Not at all! But I do think that any variance in the results is due to some *reason* that is up to the engineers to find and is irrelevant in a simulation. These reasons for lack of climb rate or differences in reported stall speeds or whatever, are not given in flight test reports for the most part and unless the person analyzing the report can fill in the holes, it's of little value in designing a simulation which is entirely based on numbers that have to make sense all of the time.
I can e-mail you or fax you the Grumman physics
model of the F6F-3 before it flew.
Please do! I would be interested in seeing that.

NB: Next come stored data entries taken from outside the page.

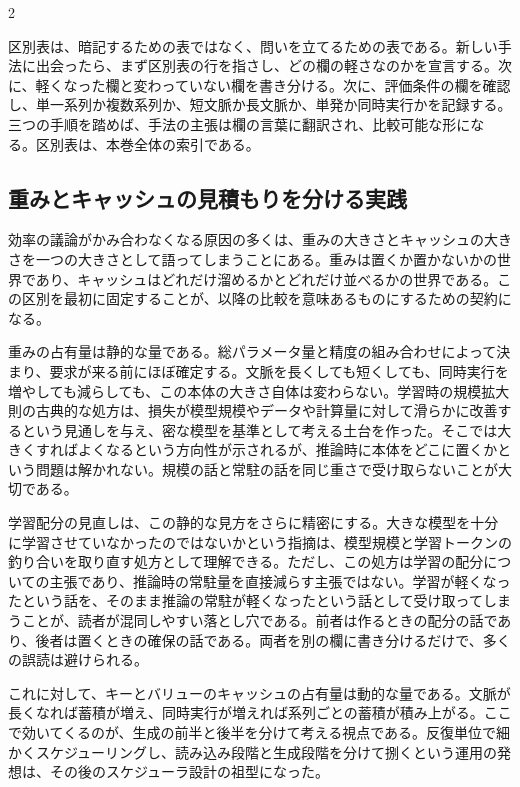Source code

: \documentclass[lualatex,a4paper,10pt]{jlreq}
\begin{document}
\begin{multicols}{2}
\begin{themeoverview}[欄の対応表の使い方]
区別表は、暗記するための表ではなく、問いを立てるための表である。新しい手法に出会ったら、まず区別表の行を指さし、どの欄の軽さなのかを宣言する。次に、軽くなった欄と変わっていない欄を書き分ける。次に、評価条件の欄を確認し、単一系列か複数系列か、短文脈か長文脈か、単発か同時実行かを記録する。三つの手順を踏めば、手法の主張は欄の言葉に翻訳され、比較可能な形になる。区別表は、本巻全体の索引である。
\end{themeoverview}

\subsection{重みとキャッシュの見積もりを分ける実践}
効率の議論がかみ合わなくなる原因の多くは、重みの大きさとキャッシュの大きさを一つの大きさとして語ってしまうことにある。重みは置くか置かないかの世界であり、キャッシュはどれだけ溜めるかとどれだけ並べるかの世界である。この区別を最初に固定することが、以降の比較を意味あるものにするための契約になる。

重みの占有量は静的な量である。総パラメータ量と精度の組み合わせによって決まり、要求が来る前にほぼ確定する。文脈を長くしても短くしても、同時実行を増やしても減らしても、この本体の大きさ自体は変わらない。学習時の規模拡大則の古典的な処方は、損失が模型規模やデータや計算量に対して滑らかに改善するという見通しを与え、密な模型を基準として考える土台を作った\autocite{kaplan2020}。そこでは大きくすればよくなるという方向性が示されるが、推論時に本体をどこに置くかという問題は解かれない。規模の話と常駐の話を同じ重さで受け取らないことが大切である。

学習配分の見直しは、この静的な見方をさらに精密にする。大きな模型を十分に学習させていなかったのではないかという指摘は、模型規模と学習トークンの釣り合いを取り直す処方として理解できる\autocite{chinchilla}。ただし、この処方は学習の配分についての主張であり、推論時の常駐量を直接減らす主張ではない。学習が軽くなったという話を、そのまま推論の常駐が軽くなったという話として受け取ってしまうことが、読者が混同しやすい落とし穴である。前者は作るときの配分の話であり、後者は置くときの確保の話である。両者を別の欄に書き分けるだけで、多くの誤読は避けられる。

これに対して、キーとバリューのキャッシュの占有量は動的な量である。文脈が長くなれば蓄積が増え、同時実行が増えれば系列ごとの蓄積が積み上がる。ここで効いてくるのが、生成の前半と後半を分けて考える視点である。反復単位で細かくスケジューリングし、読み込み段階と生成段階を分けて捌くという運用の発想は、その後のスケジューラ設計の祖型になった\autocite{orca}。


\end{multicols}
\end{document}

Also explain why the Vought engineers went to the trouble of
designing an airplane with bent wings and special landing gear just to fit an
extra large propeller on it if there was to be no gain in performance?
Well, to be honest, there was no performance advantage to building it with 'bent wings'. The P-47 didn't need bent wings nor did the Bearcat or Hellcat. The wings had to bend that way anyway for carrier ops and forward visibility was slightly improved (they needed all the help in that area they could get). The wing had 3% more surface area (drag) than it really needed, compared to if it were a straight wing. In the NACA report, they state that the gaps created between the wing panels had an adverse effect on the max lift coefficient as compared to the Hellcat.
A little cranky today? Did you break your favorite calculator or something?
Sorry I may have sounded that way, but really was not attacking you personally, only trying to provide a counterpoint in a hurry!

I'm pretty happy, I got my DVDrom working smoothly, so now I can watch my Roaring Glory Warbirds videos!!